You won't regret that decision one bit even if you did have all the money and space in the world. I'll also add they're a little nicer to set out, but you'll figure that out in time. If I could go back right now I'd have 3:2 (lessers to standards) at the minimum in the trailer.


----------



## blhunter3 (May 5, 2007)

I glad other people are with me on this one. Some of the people that I hunt with don't think that it would work at all because they are smaller. Well I guess I will just have to show them, when I get more geese then they do.


----------



## jmitzel (Feb 16, 2006)

I recently ordered some Aver Pro-Grade Series Lesser's and they had a shine to them. I sent them back in exchange for the standard Pro-Grade Series. So we'll see what they look like out of the box. I have looked at the standard size Hunter Series and it was a great looking decoy.


----------



## chris lillehoff (Jan 9, 2006)

why do you pay extra for the flocked dekes? You must be hunting smarter geese than me. :eyeroll:


----------



## blhunter3 (May 5, 2007)

I have heard that the lesser's are a bit shinny, but I cannot hnt that late in to the morning to be affected by. I have to be done at about 930-10 anyways. Has anyone else had that shinny problem too? I dont think that there is a perfect decoy. Every decoy has some flaws in it.


----------



## chris lillehoff (Jan 9, 2006)

i agree i have had some shine off the dekes a morning or twelve but thats hunting. I have never been unsatisfied hunting in an x field and getting flares from the best dekes i have. If its not happening its not happening.


----------



## blhunter3 (May 5, 2007)

Is spending more of the FFD's a goods thing to do or not? If I get the FFD's then I can only get 12 but if I don't I can get 24


----------



## WingedShooter7 (Oct 28, 2005)

If your on a budget go with the 24. I think you can kill geese even if they do shine a little.
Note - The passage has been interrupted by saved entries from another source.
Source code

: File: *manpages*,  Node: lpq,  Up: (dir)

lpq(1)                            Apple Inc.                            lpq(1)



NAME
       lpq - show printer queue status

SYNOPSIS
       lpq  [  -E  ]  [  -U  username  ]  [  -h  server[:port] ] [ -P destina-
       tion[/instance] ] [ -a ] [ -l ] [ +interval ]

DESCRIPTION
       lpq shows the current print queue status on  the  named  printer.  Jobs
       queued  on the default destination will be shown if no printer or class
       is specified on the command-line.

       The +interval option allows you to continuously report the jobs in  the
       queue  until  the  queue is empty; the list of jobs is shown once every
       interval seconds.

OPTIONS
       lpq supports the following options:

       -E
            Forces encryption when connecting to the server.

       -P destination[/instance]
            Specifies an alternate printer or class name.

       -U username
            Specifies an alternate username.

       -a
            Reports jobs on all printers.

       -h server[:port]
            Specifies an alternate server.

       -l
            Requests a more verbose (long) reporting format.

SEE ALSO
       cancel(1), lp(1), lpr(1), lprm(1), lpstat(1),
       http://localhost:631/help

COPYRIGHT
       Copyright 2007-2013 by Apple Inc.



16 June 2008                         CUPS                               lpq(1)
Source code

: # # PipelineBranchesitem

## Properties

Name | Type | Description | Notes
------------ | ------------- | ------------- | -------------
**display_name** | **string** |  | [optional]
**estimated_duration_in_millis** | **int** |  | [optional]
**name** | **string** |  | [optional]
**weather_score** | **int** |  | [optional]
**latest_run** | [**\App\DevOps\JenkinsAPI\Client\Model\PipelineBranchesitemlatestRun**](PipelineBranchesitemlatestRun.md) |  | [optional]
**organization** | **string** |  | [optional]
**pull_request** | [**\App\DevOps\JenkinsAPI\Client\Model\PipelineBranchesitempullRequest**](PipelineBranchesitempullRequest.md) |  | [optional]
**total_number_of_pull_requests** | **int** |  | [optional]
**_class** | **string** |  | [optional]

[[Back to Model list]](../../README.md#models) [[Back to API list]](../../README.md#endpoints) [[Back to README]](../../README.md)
Although the FFD's are amazing


----------



## Horker23 (Mar 2, 2006)

I Have a dozen or so of those lesser and i think they look better then normal size. I have never really noticed a shine an they are the pro grades!


----------



## lakerwaterfowler (Jan 28, 2006)

I am switching my spread over to primarily lessers this next year. I have 2.5 doz now with the other 2.5 doz being the normal size. But I think I am only going to keep my high lookers and the rest are going to be lessers. I would just go with the prograde lessers, you can buy more of them plus you can just buy the 12 slot fb duck bags and fit them in there perfectly. The ffd's don't like to fit into those bags, but now adays the ffd lessers come with bags already. Just do some shopping around and find the best deal for both.


----------



## blhunter3 (May 5, 2007)

I can get ffd lesser for $150 and a bag. Is there a deal taht I should jump on? I already bought 1 dozen lesser, two harvesters packs. Should the next dozen I get be all feeders?


----------



## lakerwaterfowler (Jan 28, 2006)

I would probably go with a dozen feeders


----------



## blhunter3 (May 5, 2007)

Should I get the ffd because I can get them for $150 or just get the regular for 130


----------



## hunt4P&amp;Y (Sep 23, 2004)

If the FFD's are $20 more get them.

Is that new or used? 6 pack correct? with bag? thats a deal!

Is that at a store? mind sharing?


----------



## lakerwaterfowler (Jan 28, 2006)

Well you are looking at $300 for ffds w/ bags or $260 for progrades w/out the bags and then purchasing a 12 slot fb duck bag for $40 = $300. I would go ahead and get the ffd's!


----------